Document images with source code
- Opening Delimiter -

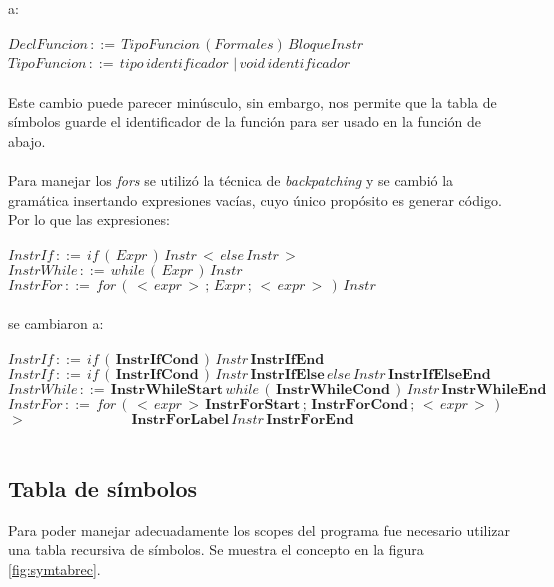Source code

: \documentclass[11pt]{article}
\begin{document}
\\\\
a:
\\\\
$DeclFuncion\,::=\,TipoFuncion\,(Formales)\,BloqueInstr$
\\
$TipoFuncion\,::=\,tipo\,identificador$
$|\,void\,identificador$
\\\\
Este cambio puede parecer minúsculo, sin embargo, nos permite que la tabla de símbolos guarde el identificador de la función para ser usado en la función de abajo.
\\\\
Para manejar los \textit{fors} se utilizó la técnica de \textit{backpatching} y se cambió la gramática insertando expresiones vacías, cuyo único propósito es generar código. Por lo que las expresiones:
\\\\
$InstrIf\,::=\,if\,(\,Expr\,)\,Instr\,<\,else\,Instr\,>$
\\
$InstrWhile\,::=\,while\,(\,Expr\,)\,Instr$
\\
$InstrFor\,::=\,for\,(\,<\,expr\,>\,;\,Expr\,;\,<\,expr\,>\,)\,Instr$
\\\\
se cambiaron a:
\\\\
$InstrIf\,::=\,if\,(\,\mathbf{InstrIfCond}\,)\,Instr\,\mathbf{InstrIfEnd}$
\\
$InstrIf\,::=\,if\,(\,\mathbf{InstrIfCond}\,)\,Instr\,\mathbf{InstrIfElse}\,else\,Instr\,\mathbf{InstrIfElseEnd}$
\\
$InstrWhile\,::=\,\mathbf{InstrWhileStart}\,while\,(\,\mathbf{InstrWhileCond}\,)\,Instr\,\mathbf{InstrWhileEnd}$
\\
$InstrFor\,::=\,for\,(\,<\,expr\,>\,\mathbf{InstrForStart}\,;\,\mathbf{InstrForCond}\,;\,<\,expr\,>\,)$
\\
$>\,\,\,\,\,\,\,\,\,\,\,\,\,\,\,\,\,\,\,\,\,\,\,\,\,\,\,\,\,\,\,\,\,\,\,\,\,\,\,\,\,\,\,\,\,\mathbf{InstrForLabel}\,Instr\,\mathbf{InstrForEnd}$
\\\\

\subsection{Tabla de símbolos}

Para poder manejar adecuadamente los scopes del programa fue necesario utilizar una tabla recursiva de símbolos. Se muestra el 
concepto en la figura \ref{fig:symtabrec}.
\end{document}

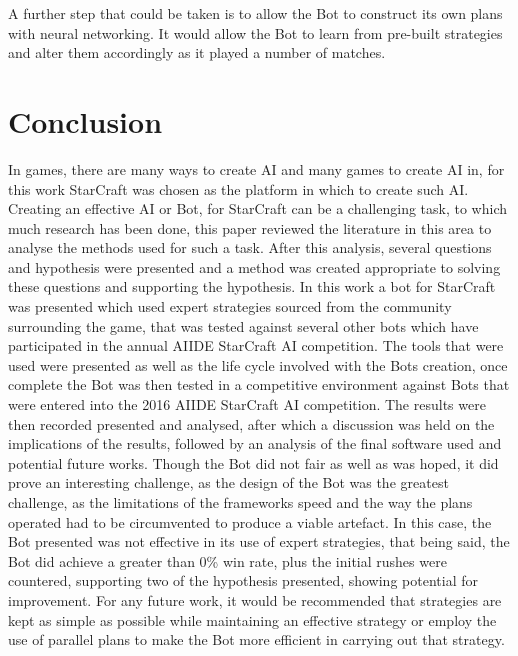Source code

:\documentclass[journal]{IEEEtran}
\begin{document}
	A further step that could be taken is to allow the Bot to construct its own plans with neural networking. It would allow the Bot to learn from pre-built strategies and alter them accordingly as it played a number of matches.
	
	\section{Conclusion}
	In games, there are many ways to create AI and many games to create AI in, for this work StarCraft was chosen as the platform in which to create such AI. Creating an effective AI or Bot, for StarCraft can be a challenging task, to which much research has been done, this paper reviewed the literature in this area to analyse the methods used for such a task. After this analysis, several questions and hypothesis were presented and a method was created appropriate to solving these questions and supporting the hypothesis.    In this work a bot for StarCraft was presented which used expert strategies sourced from the community surrounding the game, that was tested against several other bots which have participated in the annual AIIDE StarCraft AI competition. The tools that were used were presented as well as the life cycle involved with the Bots creation, once complete the Bot was then tested in a competitive environment against Bots that were entered into the 2016 AIIDE StarCraft AI competition. The results were then recorded presented and analysed, after which a discussion was held on the implications of the results, followed by an analysis of the final software used and potential future works. 
	Though the Bot did not fair as well as was hoped, it did prove an interesting challenge, as the design of the Bot was the greatest challenge, as the limitations of the frameworks speed and the way the plans operated had to be circumvented to produce a viable artefact. In this case, the Bot presented was not effective in its use of expert strategies, that being said, the Bot did achieve a greater than 0\% win rate, plus the initial rushes were countered, supporting two of the hypothesis presented, showing potential for improvement. For any future work, it would be recommended that strategies are kept as simple as possible while maintaining an effective strategy or employ the use of parallel plans to make the Bot more efficient in carrying out that strategy.    
	
	
	
	
	
\end{document}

- Closing Delimiter -

> Your objective:
Using only the data above, copy out the lines that include the word "documentclass".

> Exercise answer:
: \documentclass[11pt]{article}
:\documentclass[journal]{IEEEtran}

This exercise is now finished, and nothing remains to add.